The researchers behind the new study say that their findings could give advance warnings to people on the ground about the risk of tornadoes, high winds, and hailstorms, particularly in places where existing Doppler radar system technology isn’t working or isn’t available to use.
“If there’s going to be a terrible hurricane, we can see it from space,” says atmospheric scientist Morgan O’Neill from Stanford University and the study’s lead author. “We can’t see tornadoes because they’re hidden below thunderstorm tops. We need to understand the tops better.”
O’Neill and her colleagues ran detailed simulations of supercell thunderstorms, the type of storms most likely to spawn tornadoes. In these fierce supercells, super-strong rotating updrafts push moist air higher than it would normally go in Earth’s atmosphere, through the top of the lower troposphere into the stratosphere.
The rising shoots of air – the AACPs – soon drop back to the troposphere, but the modeling showed a downslope windstorm at the border of the troposphere and the stratosphere, with wind speeds of up to 240 miles per hour (386 kilometers per hour) possible.
This frenetic turbulence produces hydraulic jumps, the scientists suggest, and those jumps are capable of injecting large amounts of water vapor into the stratosphere very quickly.
These jumps are also created by winds rushing down mountains and rocks, but they’ve never been seen before this high up in the atmosphere since the storm clouds are effectively acting as physical barriers.
“Dry air descending from the stratosphere and moist air rising from the troposphere join in this very narrow, crazy-fast jet,” says O’Neill. “The jet becomes unstable and the whole thing mixes and explodes in turbulence.”
“These speeds at the storm top have never been observed or hypothesized before.”
With NASA research aircraft now equipped with devices that allow them to map the winds at the top of thunderstorms in high-resolution 3D, the next step will be gathering real-world data to help corroborate what these models have shown.
About 75 percent of thunderstorms with these plumes produce large hail or tornadoes, so the research is likely to be useful in improving meteorological models in the future. Hurricane Ida recently left a trail of death and destruction across the northeastern United States, and a better understanding of these storms can save lives and property.
The study is also important in the broader picture of climate change, as these hydraulic jumps push large volumes of water into the typically very dry stratosphere. Over time, that’s going to have a long-term impact.

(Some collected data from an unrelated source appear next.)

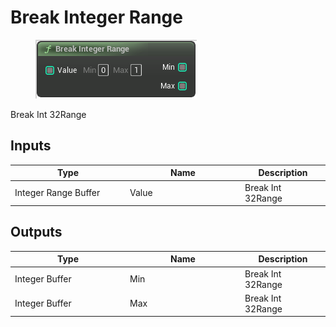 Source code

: # Break Integer Range

<div align="left" data-full-width="false">

<figure><img src="Break_Integer_Range.png" alt=""><figcaption></figcaption></figure>

</div>

Break Int 32Range

## Inputs

<table>
<thead><tr><th width="170">Type</th><th width="170">Name</th><th>Description</th></tr></thead>
<tbody>
<tr><td>Integer Range Buffer</td><td>Value</td><td>Break Int 32Range</td></tr>
</tbody>
</table>

## Outputs

<table>
<thead><tr><th width="170">Type</th><th width="170">Name</th><th>Description</th></tr></thead>
<tbody>
<tr><td>Integer Buffer</td><td>Min</td><td>Break Int 32Range</td></tr>
<tr><td>Integer Buffer</td><td>Max</td><td>Break Int 32Range</td></tr>
</tbody>
</table> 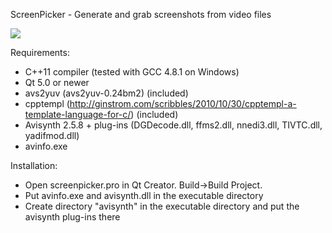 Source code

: ScreenPicker - Generate and grab screenshots from video files

<img src="http://i.imgur.com/PAY74rS.png">

Requirements:

- C++11 compiler (tested with GCC 4.8.1 on Windows)
- Qt 5.0 or newer
- avs2yuv (avs2yuv-0.24bm2) (included)
- cpptempl (http://ginstrom.com/scribbles/2010/10/30/cpptempl-a-template-language-for-c/) (included)
- Avisynth 2.5.8 + plug-ins (DGDecode.dll, ffms2.dll, nnedi3.dll, TIVTC.dll, yadifmod.dll)
- avinfo.exe

Installation:

- Open screenpicker.pro in Qt Creator. Build->Build Project.
- Put avinfo.exe and avisynth.dll in the executable directory
- Create directory "avisynth" in the executable directory and put the avisynth plug-ins there
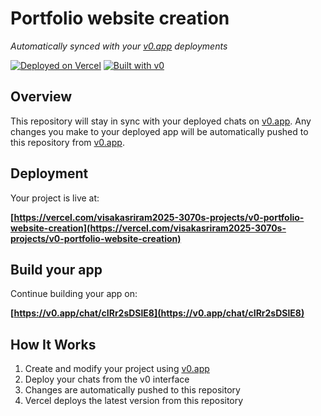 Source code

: # Portfolio website creation

*Automatically synced with your [v0.app](https://v0.app) deployments*

[![Deployed on Vercel](https://img.shields.io/badge/Deployed%20on-Vercel-black?style=for-the-badge&logo=vercel)](https://vercel.com/visakasriram2025-3070s-projects/v0-portfolio-website-creation)
[![Built with v0](https://img.shields.io/badge/Built%20with-v0.app-black?style=for-the-badge)](https://v0.app/chat/cIRr2sDSlE8)

## Overview

This repository will stay in sync with your deployed chats on [v0.app](https://v0.app).
Any changes you make to your deployed app will be automatically pushed to this repository from [v0.app](https://v0.app).

## Deployment

Your project is live at:

**[https://vercel.com/visakasriram2025-3070s-projects/v0-portfolio-website-creation](https://vercel.com/visakasriram2025-3070s-projects/v0-portfolio-website-creation)**

## Build your app

Continue building your app on:

**[https://v0.app/chat/cIRr2sDSlE8](https://v0.app/chat/cIRr2sDSlE8)**

## How It Works

1. Create and modify your project using [v0.app](https://v0.app)
2. Deploy your chats from the v0 interface
3. Changes are automatically pushed to this repository
4. Vercel deploys the latest version from this repository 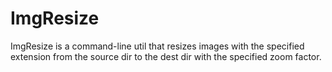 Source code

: ImgResize
=========

ImgResize is a command-line util that resizes images with the specified extension from the source dir to the dest dir with the specified zoom factor. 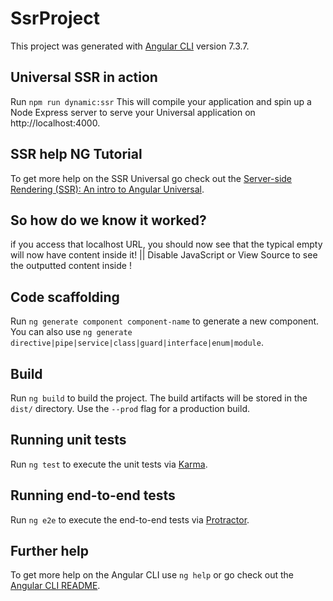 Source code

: # SsrProject

This project was generated with [Angular CLI](https://github.com/angular/angular-cli) version 7.3.7.

## Universal SSR in action

Run `npm run dynamic:ssr` This will compile your application and spin up a Node Express server to serve your Universal application on http://localhost:4000.

## SSR help NG Tutorial

To get more help on the SSR Universal go check out the [Server-side Rendering (SSR): An intro to Angular Universal](https://angular.io/guide/universal#server-side-rendering-ssr-an-intro-to-angular-universal).

## So how do we know it worked?

if you access that localhost URL, you should now see that the typical empty <app-root></app-root> will now have content inside it! || Disable JavaScript or View Source to see the outputted content inside <app-root></app-root>!



## Code scaffolding

Run `ng generate component component-name` to generate a new component. You can also use `ng generate directive|pipe|service|class|guard|interface|enum|module`.

## Build

Run `ng build` to build the project. The build artifacts will be stored in the `dist/` directory. Use the `--prod` flag for a production build.

## Running unit tests

Run `ng test` to execute the unit tests via [Karma](https://karma-runner.github.io).

## Running end-to-end tests

Run `ng e2e` to execute the end-to-end tests via [Protractor](http://www.protractortest.org/).

## Further help

To get more help on the Angular CLI use `ng help` or go check out the [Angular CLI README](https://github.com/angular/angular-cli/blob/master/README.md).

“In a warming climate that produces stronger and more intense convection, climate scientists are interested in how much water is injected into the stratosphere by thunderstorms because of the aggregate effect this has on stratospheric ozone,” says atmospheric scientist Leigh Orf from the University of Wisconsin-Madison.
“In our simulations that exhibit plumes, water reaches deep into the stratosphere where it possibly could have more of a long-term climate impact.”
The research has been published in Science.